7 Things: Tips For TV Characters Who Are Being Secretive

I realize that some of these things are due to a combination of factors, like available sets, and concerns that the TV audience might not be able to figure out stuff, but inspired in part by folks on Twitter discussing the so-called secret meetings two characters on a show I have not yet watched, plus, my own extensive TV viewing, here we are. 
1. If people are not supposed to know you are meeting, do not meet out in public.  Sure a busy restaurant or a bridge (people on "Nashville" seem to meet on bridges or other places with railings a whole lot) is a great place if your goal is for people to not overhear.  But if your goal is to not be seen, you have failed. 

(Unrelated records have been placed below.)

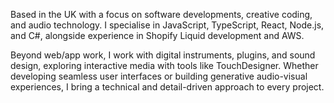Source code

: Based in the UK with a focus on software developments, creative coding, and audio technology. I specialise in JavaScript, TypeScript, React, Node.js, and C#, alongside experience in Shopify Liquid development and AWS. 

Beyond web/app work, I work with digital instruments, plugins, and sound design, exploring interactive media with tools like TouchDesigner. Whether developing seamless user interfaces or building generative audio-visual experiences, I bring a technical and detail-driven approach to every project.

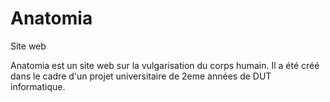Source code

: # Anatomia
Site web

Anatomia est un site web sur la vulgarisation du corps humain.
Il a été créé dans le cadre d'un projet universitaire de 2eme années de DUT informatique.


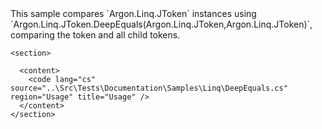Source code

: <?xml version="1.0" encoding="utf-8"?>
<topic id="DeepEquals" revisionNumber="1">
  <developerConceptualDocument xmlns="http://ddue.schemas.microsoft.com/authoring/2003/5" xmlns:xlink="http://www.w3.org/1999/xlink">This sample compares `Argon.Linq.JToken`
      instances using `Argon.Linq.JToken.DeepEquals(Argon.Linq.JToken,Argon.Linq.JToken)`,
      comparing the token and all child tokens.

    <section>

      <content>
        <code lang="cs" source="..\Src\Tests\Documentation\Samples\Linq\DeepEquals.cs" region="Usage" title="Usage" />
      </content>
    </section>
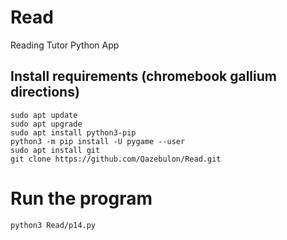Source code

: # Read
Reading Tutor Python App

## Install requirements (chromebook gallium directions)
    
    sudo apt update  
    sudo apt upgrade  
    sudo apt install python3-pip  
    python3 -m pip install -U pygame --user  
    sudo apt install git  
    git clone https://github.com/Qazebulon/Read.git  

# Run the program

    python3 Read/p14.py
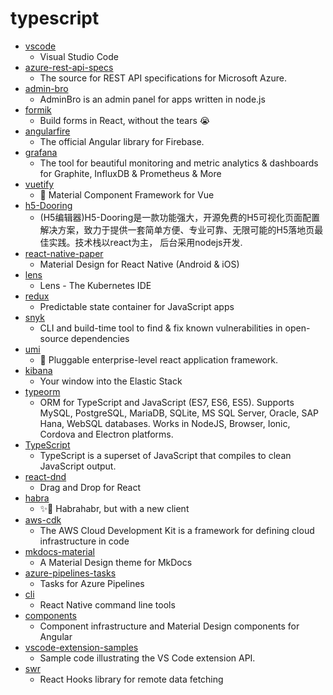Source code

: # typescript
- [vscode](https://github.com/microsoft/vscode)
  - Visual Studio Code
- [azure-rest-api-specs](https://github.com/Azure/azure-rest-api-specs)
  - The source for REST API specifications for Microsoft Azure.
- [admin-bro](https://github.com/SoftwareBrothers/admin-bro)
  - AdminBro is an admin panel for apps written in node.js
- [formik](https://github.com/formium/formik)
  - Build forms in React, without the tears 😭
- [angularfire](https://github.com/angular/angularfire)
  - The official Angular library for Firebase.
- [grafana](https://github.com/grafana/grafana)
  - The tool for beautiful monitoring and metric analytics & dashboards for Graphite, InfluxDB & Prometheus & More
- [vuetify](https://github.com/vuetifyjs/vuetify)
  - 🐉 Material Component Framework for Vue
- [h5-Dooring](https://github.com/MrXujiang/h5-Dooring)
  - (H5编辑器)H5-Dooring是一款功能强大，开源免费的H5可视化页面配置解决方案，致力于提供一套简单方便、专业可靠、无限可能的H5落地页最佳实践。技术栈以react为主， 后台采用nodejs开发.
- [react-native-paper](https://github.com/callstack/react-native-paper)
  - Material Design for React Native (Android & iOS)
- [lens](https://github.com/lensapp/lens)
  - Lens - The Kubernetes IDE
- [redux](https://github.com/reduxjs/redux)
  - Predictable state container for JavaScript apps
- [snyk](https://github.com/snyk/snyk)
  - CLI and build-time tool to find & fix known vulnerabilities in open-source dependencies
- [umi](https://github.com/umijs/umi)
  - 🌋 Pluggable enterprise-level react application framework.
- [kibana](https://github.com/elastic/kibana)
  - Your window into the Elastic Stack
- [typeorm](https://github.com/typeorm/typeorm)
  - ORM for TypeScript and JavaScript (ES7, ES6, ES5). Supports MySQL, PostgreSQL, MariaDB, SQLite, MS SQL Server, Oracle, SAP Hana, WebSQL databases. Works in NodeJS, Browser, Ionic, Cordova and Electron platforms.
- [TypeScript](https://github.com/microsoft/TypeScript)
  - TypeScript is a superset of JavaScript that compiles to clean JavaScript output.
- [react-dnd](https://github.com/react-dnd/react-dnd)
  - Drag and Drop for React
- [habra](https://github.com/jarvis394/habra)
  - ✨🎉 Habrahabr, but with a new client
- [aws-cdk](https://github.com/aws/aws-cdk)
  - The AWS Cloud Development Kit is a framework for defining cloud infrastructure in code
- [mkdocs-material](https://github.com/squidfunk/mkdocs-material)
  - A Material Design theme for MkDocs
- [azure-pipelines-tasks](https://github.com/microsoft/azure-pipelines-tasks)
  - Tasks for Azure Pipelines
- [cli](https://github.com/react-native-community/cli)
  - React Native command line tools
- [components](https://github.com/angular/components)
  - Component infrastructure and Material Design components for Angular
- [vscode-extension-samples](https://github.com/microsoft/vscode-extension-samples)
  - Sample code illustrating the VS Code extension API.
- [swr](https://github.com/vercel/swr)
  - React Hooks library for remote data fetching
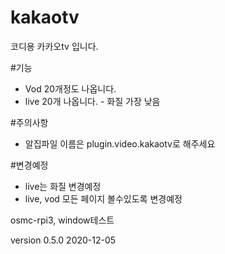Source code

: # kakaotv
코디용 카카오tv 입니다. 

#기능
- Vod 20개정도 나옵니다.
- live 20개 나옵니다. - 화질 가장 낮음
 
#주의사항
- 알집파일 이름은 plugin.video.kakaotv로 해주세요

#변경예정
- live는 화질 변경예정
- live, vod 모든 페이지 볼수있도록 변경예정 

osmc-rpi3, window테스트 

version 0.5.0 2020-12-05
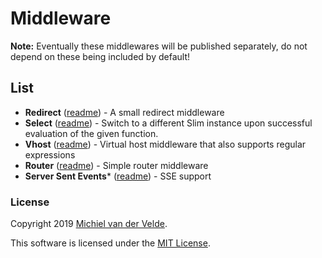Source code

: # Middleware

**Note:** Eventually these middlewares will be published separately, do not
depend on these being included by default!

## List

* **Redirect** ([readme](./redirect/README.md)) - A small redirect middleware
* **Select** ([readme](./select/README.md)) - Switch to a different Slim instance
upon successful evaluation of the given function.
* **Vhost** ([readme](./vhost/README.md)) - Virtual host middleware that also
supports regular expressions
* **Router** ([readme](./router/README.md)) - Simple router middleware
* **Server Sent Events*** ([readme](./sse/README.md)) - SSE support

### License

Copyright 2019 [Michiel van der Velde](http://www.michielvdvelde.nl).

This software is licensed under the [MIT License](LICENSE).
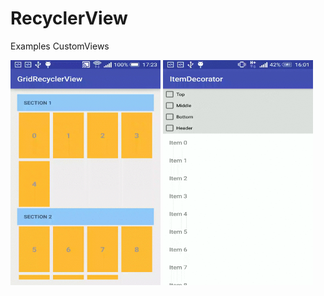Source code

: # RecyclerView

Examples CustomViews

<img src="/screenshots/GridRecyclerView.gif" alt="GridRecyclerView" title="GridRecyclerView" width="240" height="360" />
<img src="/screenshots/ItemDecoration.gif" alt="ItemDecoration" title="ItemDecoration" width="240" height="360" />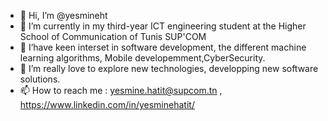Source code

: - 👋 Hi, I’m @yesmineht
- 🌱 I’m currently in my third-year ICT engineering student at the Higher School of Communication of Tunis SUP'COM
- 👀 I’have keen interset in software development, the different machine learning algorithms, Mobile developemment,CyberSecurity.
- 💞️ I’m really love to explore new technologies, developping new software solutions.
- 📫 How to reach me : yesmine.hatit@supcom.tn , https://www.linkedin.com/in/yesminehatit/


<!---
yesmineht/yesmineht is a ✨ special ✨ repository because its `README.md` (this file) appears on your GitHub profile.
You can click the Preview link to take a look at your changes.
--->
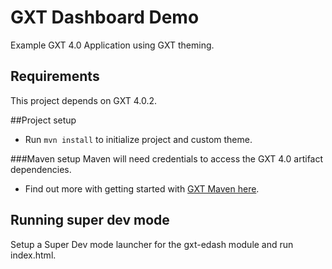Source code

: # GXT Dashboard Demo
Example GXT 4.0 Application using GXT theming.

## Requirements
This project depends on GXT 4.0.2. 

##Project setup
* Run `mvn install` to initialize project and custom theme. 

###Maven setup
Maven will need credentials to access the GXT 4.0 artifact dependencies. 

* Find out more with getting started with [GXT Maven here](http://docs.sencha.com/gxt/latest/getting_started/maven/Maven.html).

## Running super dev mode
Setup a Super Dev mode launcher for the gxt-edash module and run index.html.


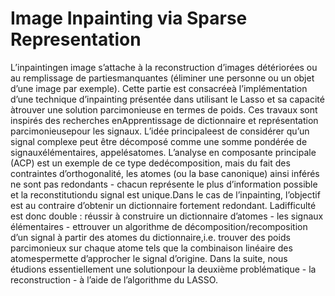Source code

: # Image Inpainting via Sparse Representation

L’inpaintingen image s’attache à la reconstruction d’images détériorées ou au remplissage de partiesmanquantes (éliminer une personne ou un objet d’une image par exemple). Cette partie est consacréeà l’implémentation d’une technique d’inpainting présentée dans utilisant le Lasso et sa capacité àtrouver une solution parcimonieuse en termes de poids. Ces travaux sont inspirés des recherches enApprentissage de dictionnaire et représentation parcimonieusepour les signaux. L’idée principaleest de considérer qu’un signal complexe peut être décomposé comme une somme pondérée de signauxélémentaires, appelésatomes. L’analyse en composante principale (ACP) est un exemple de ce type dedécomposition, mais du fait des contraintes d’orthogonalité, les atomes (ou la base canonique) ainsi inférés ne sont pas redondants - chacun représente le plus d’information possible et la reconstitutiondu signal est unique.Dans le cas de l’inpainting, l’objectif est au contraire d’obtenir un dictionnaire fortement redondant. Ladifficulté est donc double : réussir à construire un dictionnaire d’atomes - les signaux élémentaires - ettrouver un algorithme de décomposition/recomposition d’un signal à partir des atomes du dictionnaire,i.e. trouver des poids parcimonieux sur chaque atome tels que la combinaison linéaire des atomespermette d’approcher le signal d’origine. Dans la suite, nous étudions essentiellement une solutionpour la deuxième problématique - la reconstruction - à l’aide de l’algorithme du LASSO.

2.  If you are receiving secret phone calls, don't program the picture and name of the person who is not supposed to be calling you into your phone. 
3.  Corollary to the above, don't leave the phone on which you receive secret calls or texts lying around for people to look at. 
4.  People can hear you.  I realize this is partly because having two characters take time to walk somewhere they actually couldn't be heard and then walk back to where they were supposed to be takes away from the actual time spent on the plot, but as a viewer I often can't tell if I should assume the person right next to the other person actually couldn't hear, or if this was going to come back and bite them.  On "Leverage" people apparently could never hear them when they were talking into their earpieces, so eventually you accept that, but why not?  It's not like all the people around them knew they were talking to an earpiece. 
5.  People with real secret identities never tell anyone.  Seriously.  Because once you tell one person, it's, oh that's right, not secret anymore. 
6.  The following do not actually count as disguises:  Glasses.  Hoods or hoodies.  Hats.  Seriously, people, do not do a worse job than Jem.  (Who's boyfriend Rio, was admittedly an idiot, but not as much of an idiot as, oh, I dunno, folks who cannot recognize their children once they put on a hood.)
7.  This would probably be too easy, but if you are aware you are in a TV show, you might want to befriend the writers.  Because that seems to be the only reliable way to keep your secret.